To build a truly consumer-safe, privacy-centric advertising ecosystem, we need to talk about and make informed decisions around data activation. There are still many ways in which data can be gathered in a consumer-friendly manner, but in several cases, privacy-focused aggregation masks activation practices that fail to take consumer privacy into account. The inability to focus on the activation component allows bad data privacy practices to proliferate, which creates a problem for all involved.
Privacy-Centric Aggregation, Failing in Activation
There are a few issues at work here. While the work on privacy-compliant data collection is worthwhile, this part of the process has been turned into a marketing and PR competition, where everyone has been led to believe there can only be one true winner. That is simply not the case.

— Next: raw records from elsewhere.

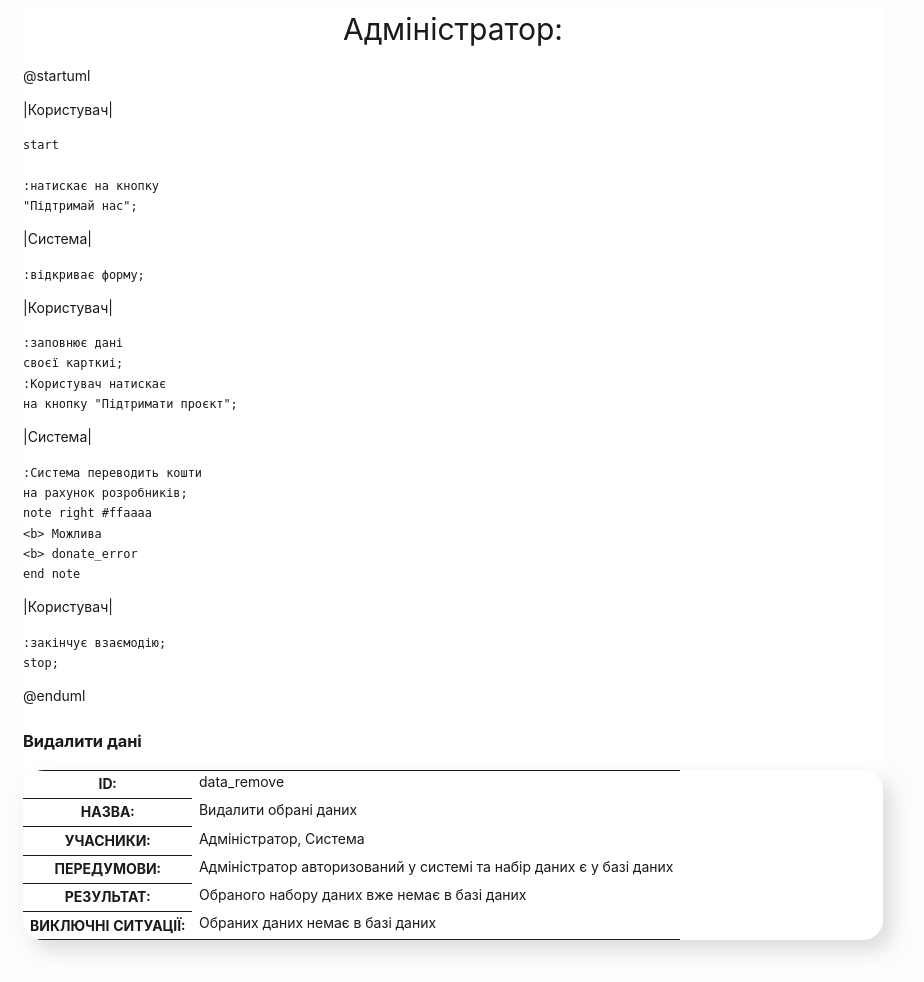 <div style="text-align: center; font-size: 30px">Адміністратор:</div> 

@startuml

|Користувач|

    start

    :натискає на кнопку
    "Підтримай нас";

|Система|

    :відкриває форму;

|Користувач|

    :заповнює дані 
    своєї карткиі;
    :Користувач натискає
    на кнопку "Підтримати проєкт";


|Система|

    :Система переводить кошти
    на рахунок розробників;
    note right #ffaaaa
    <b> Можлива
    <b> donate_error
    end note

|Користувач|

    :закінчує взаємодію;
    stop;

@enduml

### Видалити дані

<table style="box-shadow: 9px 10px 20px 0px rgba(189,189,189,0.51); border-radius:20px;">
 <tr>
   <th>ID:</th>
   <td>data_remove</td>
 </tr>
 <tr>
  <th>НАЗВА:</th>
  <td>Видалити обрані даних</td>
 </tr>
 <tr>
  <th>УЧАСНИКИ:</th>
  <td>Адміністратор, Система</td>
 </tr>
 <tr>
  <th>ПЕРЕДУМОВИ:</th>
  <td>Адміністратор авторизований у системі та набір даних є у базі даних</td>
 </tr>
 <tr>
  <th>РЕЗУЛЬТАТ:</th>
  <td>Обраного набору даних вже немає в базі даних</td>
 </tr>
 <tr>
  <th>ВИКЛЮЧНІ СИТУАЦІЇ:</th>
  <td>Обраних даних немає в базі даних</td>
 </tr>
 <tr>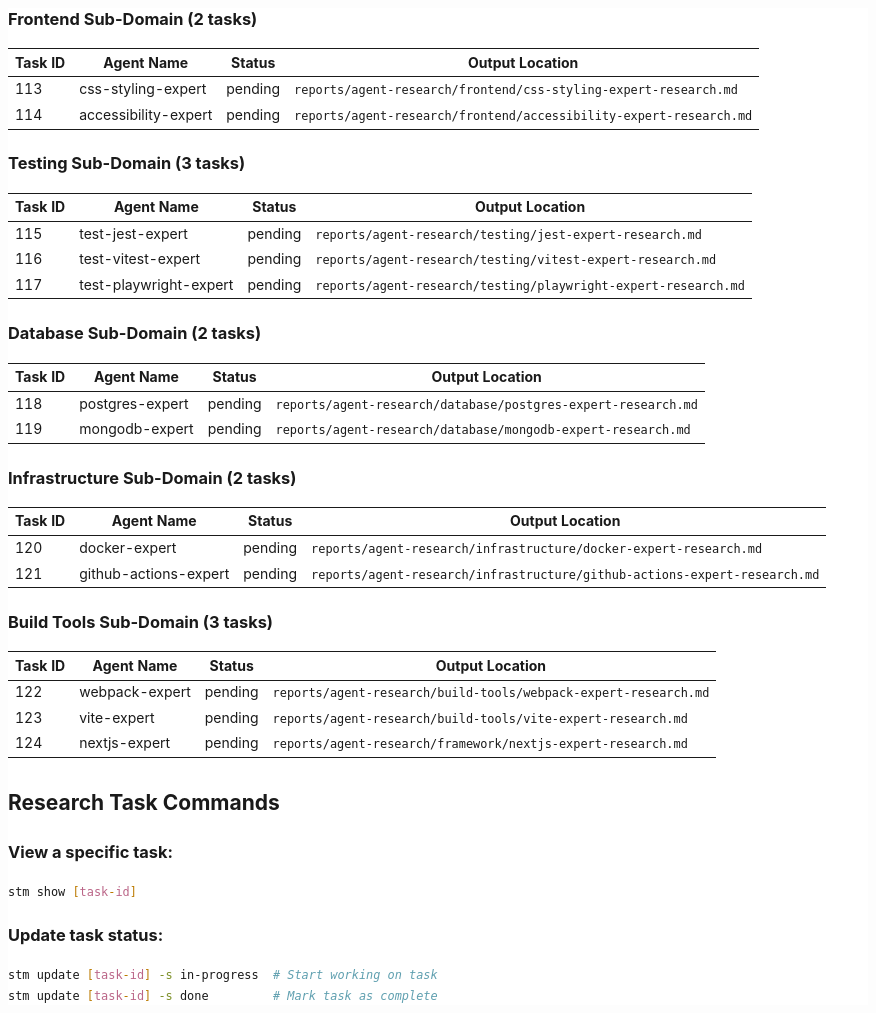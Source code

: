### Frontend Sub-Domain (2 tasks)
| Task ID | Agent Name | Status | Output Location |
|---------|------------|--------|-----------------|
| 113 | css-styling-expert | pending | `reports/agent-research/frontend/css-styling-expert-research.md` |
| 114 | accessibility-expert | pending | `reports/agent-research/frontend/accessibility-expert-research.md` |

### Testing Sub-Domain (3 tasks)
| Task ID | Agent Name | Status | Output Location |
|---------|------------|--------|-----------------|
| 115 | test-jest-expert | pending | `reports/agent-research/testing/jest-expert-research.md` |
| 116 | test-vitest-expert | pending | `reports/agent-research/testing/vitest-expert-research.md` |
| 117 | test-playwright-expert | pending | `reports/agent-research/testing/playwright-expert-research.md` |

### Database Sub-Domain (2 tasks)
| Task ID | Agent Name | Status | Output Location |
|---------|------------|--------|-----------------|
| 118 | postgres-expert | pending | `reports/agent-research/database/postgres-expert-research.md` |
| 119 | mongodb-expert | pending | `reports/agent-research/database/mongodb-expert-research.md` |

### Infrastructure Sub-Domain (2 tasks)
| Task ID | Agent Name | Status | Output Location |
|---------|------------|--------|-----------------|
| 120 | docker-expert | pending | `reports/agent-research/infrastructure/docker-expert-research.md` |
| 121 | github-actions-expert | pending | `reports/agent-research/infrastructure/github-actions-expert-research.md` |

### Build Tools Sub-Domain (3 tasks)
| Task ID | Agent Name | Status | Output Location |
|---------|------------|--------|-----------------|
| 122 | webpack-expert | pending | `reports/agent-research/build-tools/webpack-expert-research.md` |
| 123 | vite-expert | pending | `reports/agent-research/build-tools/vite-expert-research.md` |
| 124 | nextjs-expert | pending | `reports/agent-research/framework/nextjs-expert-research.md` |

## Research Task Commands

### View a specific task:
```bash
stm show [task-id]
```

### Update task status:
```bash
stm update [task-id] -s in-progress  # Start working on task
stm update [task-id] -s done         # Mark task as complete
```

The truth is that there are many methods that can be used to collect and action data while championing consumer privacy: contextual, first-party data, hashed email, cohorts, clean rooms and probabilistic fingerprinting are all effective, evolving, and hold promise for being consumer-friendly. Of course, the third-party cookie is not gone yet, either.
There has been plenty of conversation weighing the pros and cons of these methods, alongside consumer consent. What’s unsaid is that it’s possible to aggregate data in a privacy-friendly fashion and then activate it in a way that does not actually protect consumer privacy. In fact, just the opposite.
Consider the hype surrounding contextual data. Companies with a horse in the race have been seeding the market with the idea that contextual data is the most privacy-safe way of aggregating insights, and therefore, it is the best option for a consumer-focused ad ecosystem. On the surface, contextual data is focused on page attributes and is deviceless, so it can be easily aggregated in a privacy-centric manner.
The catch is that when this contextual data is broadcast unencrypted into the bidstream, any party with access can grab that data and tie it back to a deterministic identifier that can be applied cross-channel or cross-device. All of a sudden, that contextual data, gathered in a privacy-centric manner, has been activated in a way that’s not privacy-safe at all.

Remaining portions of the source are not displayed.